In hopes of separating mobile banking fact versus fiction, Aite Group's Nick Holland surveyed mobile network operators the world over about their thoughts on mobile banking, payments and commerce.
These vendors highlighted additional revenue streams as the primary reason to adopt mobile banking platforms. Nearly half of those surveyed tabbed bottom line reasons as an "important" or "extremely important" incentive to offer mobile transactional banking services. Similarly, more than 80% of these same vendors cited bottom line justifications for adding mobile payment functionality.
Who is going to pay for these services? Holland found surprising optimism among mobile vendors that consumers themselves would willingly pay a premium for mobile banking and finance solutions. Holland noted that, indeed, most current payments are made within a subscriber's mobile phone bill.
"For mobile banking, operators are expected to generate revenues primarily from end-user subscription fees for mobile data access," said Holland. "Of mobile operators, 73% considered it 'likely' or 'extremely likely' that they would generate revenues from mobile banking in this manner."
Accompanying this optimism is the rationale that customer perceptions of security would be the leading factor in determining mobile-finance adoption rates. This same 73% of vendors cited end-user security as the key factor in overall adoption.
As the mobile sector, however, continues to expand, security and functionality must follow in tow, the Aite Group analyst said. Newer, more potent mobile devices will not only change technology capabilities but also the expectations of customers and members when using them for financial purposes. Holland sees this future of mobile commerce (m-commerce) as having a home in more robust, Internet-like environments.

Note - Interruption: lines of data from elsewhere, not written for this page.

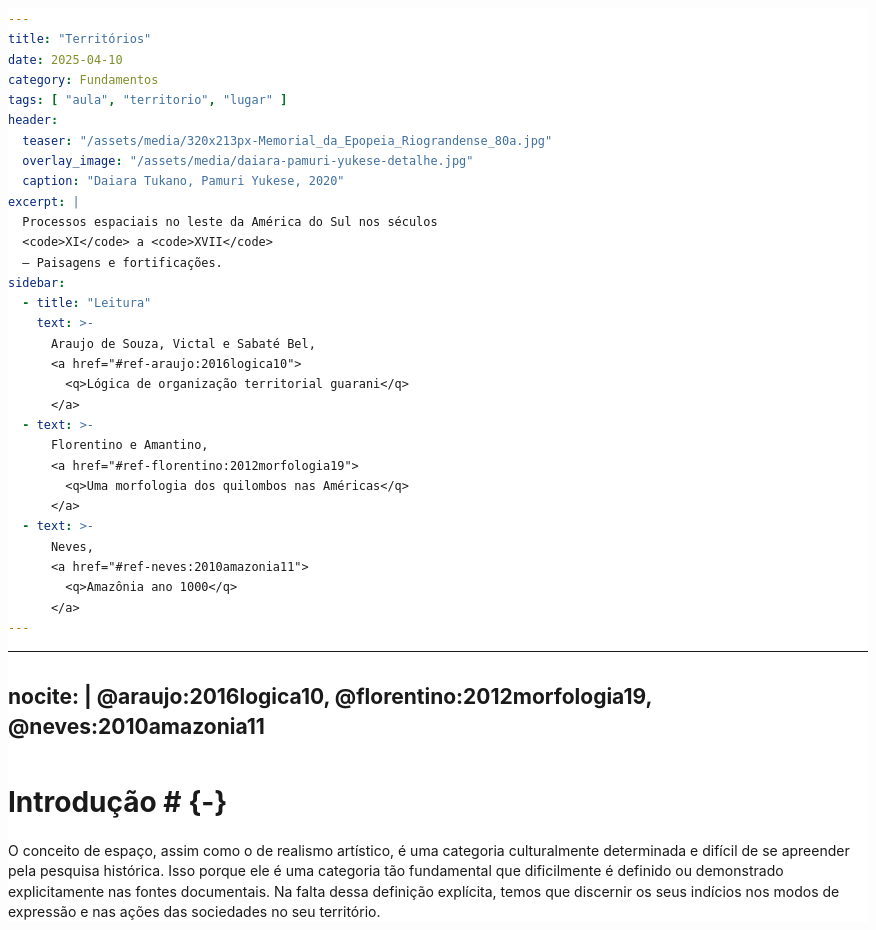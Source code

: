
 ```yaml
---
title: "Territórios"
date: 2025-04-10
category: Fundamentos
tags: [ "aula", "territorio", "lugar" ]
header:
  teaser: "/assets/media/320x213px-Memorial_da_Epopeia_Riograndense_80a.jpg"
  overlay_image: "/assets/media/daiara-pamuri-yukese-detalhe.jpg"
  caption: "Daiara Tukano, Pamuri Yukese, 2020"
excerpt: |
  Processos espaciais no leste da América do Sul nos séculos
  <code>XI</code> a <code>XVII</code>
  – Paisagens e fortificações.
sidebar:
  - title: "Leitura"
    text: >-
      Araujo de Souza, Victal e Sabaté Bel,
      <a href="#ref-araujo:2016logica10">
        <q>Lógica de organização territorial guarani</q>
      </a>
  - text: >-
      Florentino e Amantino,
      <a href="#ref-florentino:2012morfologia19">
        <q>Uma morfologia dos quilombos nas Américas</q>
      </a>
  - text: >-
      Neves,
      <a href="#ref-neves:2010amazonia11">
        <q>Amazônia ano 1000</q>
      </a>
---
```


---
nocite: |
  @araujo:2016logica10,
  @florentino:2012morfologia19,
  @neves:2010amazonia11
---

# Introdução # {-}

O conceito de espaço, assim como o de realismo artístico,
é uma categoria culturalmente determinada e
difícil de se apreender pela pesquisa histórica.
Isso porque ele é uma categoria tão fundamental que
dificilmente é definido ou demonstrado explicitamente
nas fontes documentais.
Na falta dessa definição explícita, temos que discernir
os seus indícios nos modos de expressão e nas ações das sociedades
no seu território.


[edição facsimilar por Konrad Miller, 1887--88]: https://commons.wikimedia.org/wiki/File:TabulaPeutingeriana.jpg
[Instituto Nacional de Antropología e Historia, México]: https://commons.wikimedia.org/wiki/File:The_Sigüenza_Map_WDL3247.png
[Biblioteca Nacional (Brasil), ARC.030,01,009 - Cartografia]: https://acervobndigital.bn.gov.br/sophia/index.asp?codigo_sophia=1385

"With mobile devices rapidly evolving capabilities akin to personal computers, and with present-day handsets such as the Apple iPhone pushing end-user expectations for HTML Web browsing and WiFi connectivity, it is likely that m-commerce will soon move away from the walled gardens of mobile-operator WAP portals to the 'normal' Internet accessed over mobile devices," he wrote.
One of the most exciting possibilities in mobile finance may be one already being extensively tested in certain locales: contactless payment at point-of-sale (POS) terminals. This method of payment employs Near Field Communications (NFC) to negotiate a transaction between a mobile device and contactless terminals. The mobile unit operates much like a credit card, exchanging currency between the two points.
Of the mobile operators surveyed, Holland uncovered strong support for contactless, POS purchases. The operators predicted that one out of 10 mobile users would start using this technology over the coming two years. Peer-to-peer transactions (between mobile phones) are expected to be nearly double this figure.
Surveying device manufacturers, however, told a different story. Only a few plan to include this functionality in future devices, and those companies see adoption rates mirroring the Bluetooth model of five to six years out for this kind of adoption rate of POS purchases, the Aite Group said.